Whenever a vehicle's ride height is increased through suspension modification, the driveshaft angle is also increased. This often results in unequal operating angles of the connecting U-joints. While they're still turning the same rotational speed, the joints can slow down and speed up at independent rates, which often results in vibration. While not textbook-correct, I've found that when a short shaft and excessive angles are encountered, it's often possible to alleviate most of the vibration by pointing the pinion yoke almost directly in line with the driveshaft. Actually, I like to have the pinion point about 1 1/2 degrees downward. It helps prevent some pinion "climb'' and provides for near-perfect alignment when under load. Sometimes it may be necessary to include a CV-type joint at the transfer-case end.
A common method to alleviate excessive U-joint angles is to lower the transfer case and turn the pinion yoke upward by inserting shims between the spring and axle pad. While this may work, shims have a nasty habit of breaking and falling out. Another problem is that they don't often allow for full spring center pin engagement to hold the axle in place. Over the years, I've made my own shims, built longer-headed center pins, and finally resorted to cutting free and rewelding the axle pads to the axle themselves. After doing the cut-and-reweld gig three different times on my Jeep due to suspension changes, I decided there had to be a better way.
The adjustable spring pads shown in the photo were simple to make and offer unlimited adjustment of pinion angle. Construction was pretty straightforward. I located a section of tubing just slightly smaller than the axle tube diameter. A section the length of the distance between the U-bolts was cut in two lengthwise, giving me two half-rounds. The two half-round pieces were placed over the axle tube and held with a C-clamp.
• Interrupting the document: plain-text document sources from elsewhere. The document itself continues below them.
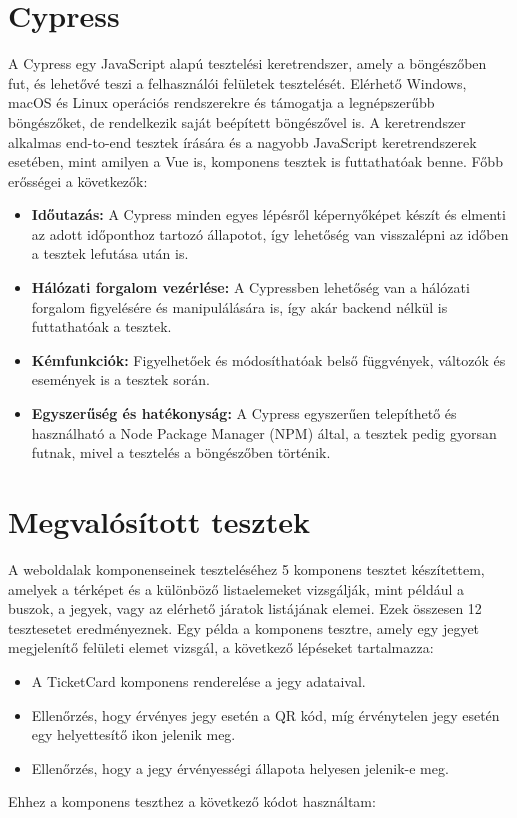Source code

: \section{Cypress}
A Cypress egy JavaScript alapú tesztelési keretrendszer, amely a böngészőben fut, és lehetővé teszi a felhasználói felületek tesztelését. Elérhető Windows, macOS és Linux operációs rendszerekre és támogatja a legnépszerűbb böngészőket, de rendelkezik saját beépített böngészővel is. A keretrendszer alkalmas end-to-end tesztek írására és a nagyobb JavaScript keretrendszerek esetében, mint amilyen a Vue is, komponens tesztek is futtathatóak benne. Főbb erősségei a következők:
\begin{itemize}
    \item \textbf{Időutazás:} A Cypress minden egyes lépésről képernyőképet készít és elmenti az adott időponthoz tartozó állapotot, így lehetőség van visszalépni az időben a tesztek lefutása után is.
    \item \textbf{Hálózati forgalom vezérlése:} A Cypressben lehetőség van a hálózati forgalom figyelésére és manipulálására is, így akár backend nélkül is futtathatóak a tesztek.
    \item \textbf{Kémfunkciók:} Figyelhetőek és módosíthatóak belső függvények, változók és események is a tesztek során.
    \item \textbf{Egyszerűség és hatékonyság:} A Cypress egyszerűen telepíthető és használható a Node Package Manager (NPM) által, a tesztek pedig gyorsan futnak, mivel a tesztelés a böngészőben történik.
\end{itemize}

\section{Megvalósított tesztek}
A weboldalak komponenseinek teszteléséhez 5 komponens tesztet készítettem, amelyek a térképet és a különböző listaelemeket vizsgálják, mint például a buszok, a jegyek, vagy az elérhető járatok listájának elemei. Ezek összesen 12 tesztesetet eredményeznek. Egy példa a komponens tesztre, amely egy jegyet megjelenítő felületi elemet vizsgál, a következő lépéseket tartalmazza:
\begin{itemize}
  \item A TicketCard komponens renderelése a jegy adataival.
  \item Ellenőrzés, hogy érvényes jegy esetén a QR kód, míg érvénytelen jegy esetén egy helyettesítő ikon jelenik meg.
  \item Ellenőrzés, hogy a jegy érvényességi állapota helyesen jelenik-e meg.
\end{itemize}
Ehhez a komponens teszthez a következő kódot használtam:

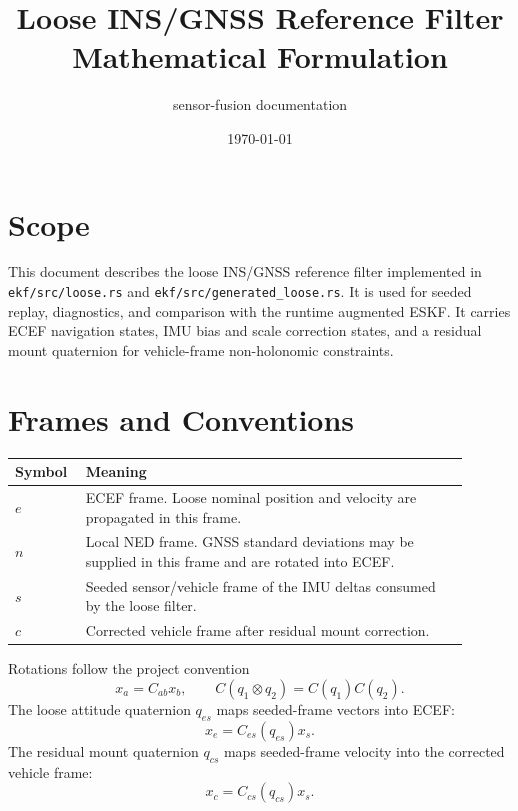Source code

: \documentclass[11pt]{article}
\title{Loose INS/GNSS Reference Filter Mathematical Formulation}
\author{sensor-fusion documentation}
\date{\today}
\begin{document}
\maketitle
\tableofcontents
\newpage

\section{Scope}

This document describes the loose INS/GNSS reference filter implemented in
\texttt{ekf/src/loose.rs} and \texttt{ekf/src/generated\_loose.rs}. It is used
for seeded replay, diagnostics, and comparison with the runtime augmented ESKF.
It carries ECEF navigation states, IMU bias and scale correction states, and a
residual mount quaternion for vehicle-frame non-holonomic constraints.

\section{Frames and Conventions}

\begin{longtable}{>{\raggedright\arraybackslash}p{0.12\linewidth} >{\raggedright\arraybackslash}p{0.78\linewidth}}
\toprule
\textbf{Symbol} & \textbf{Meaning} \\
\midrule
\(e\) & ECEF frame. Loose nominal position and velocity are propagated in this frame. \\
\(n\) & Local NED frame. GNSS standard deviations may be supplied in this frame and are rotated into ECEF. \\
\(s\) & Seeded sensor/vehicle frame of the IMU deltas consumed by the loose filter. \\
\(c\) & Corrected vehicle frame after residual mount correction. \\
\bottomrule
\end{longtable}

Rotations follow the project convention
\begin{equation}
  x_a=C_{ab}x_b,\qquad C(q_1\otimes q_2)=C(q_1)C(q_2).
\end{equation}
The loose attitude quaternion \(q_{es}\) maps seeded-frame vectors into ECEF:
\begin{equation}
  x_e=C_{es}(q_{es})x_s .
\end{equation}
The residual mount quaternion \(q_{cs}\) maps seeded-frame velocity into the
corrected vehicle frame:
\begin{equation}
  x_c=C_{cs}(q_{cs})x_s .
\end{equation}
\end{document}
Two pieces of heavy-wall, 5/8- inch-inner diameter tubing were welded to the opposite sides of the half-sections with a temporary spacer between them and a bolt for proper alignment. These were then removed from the axle, bolted back together, and the lower section of the two halves welded to a spring pad. The upper half section of tubing was drilled and tapped for a 1/4-inch Allen-head center screw.
Now, the adjustable spring pad can be bolted in place on the axle tube, the U-bolts and springs connected, and the complete rearend housing rotated to the selected pinion angle. Once you've established the correct pinion angle through trial and error, a dimple in the axle tube can be made to tighten the set screw into as an extra measure to prevent rotation.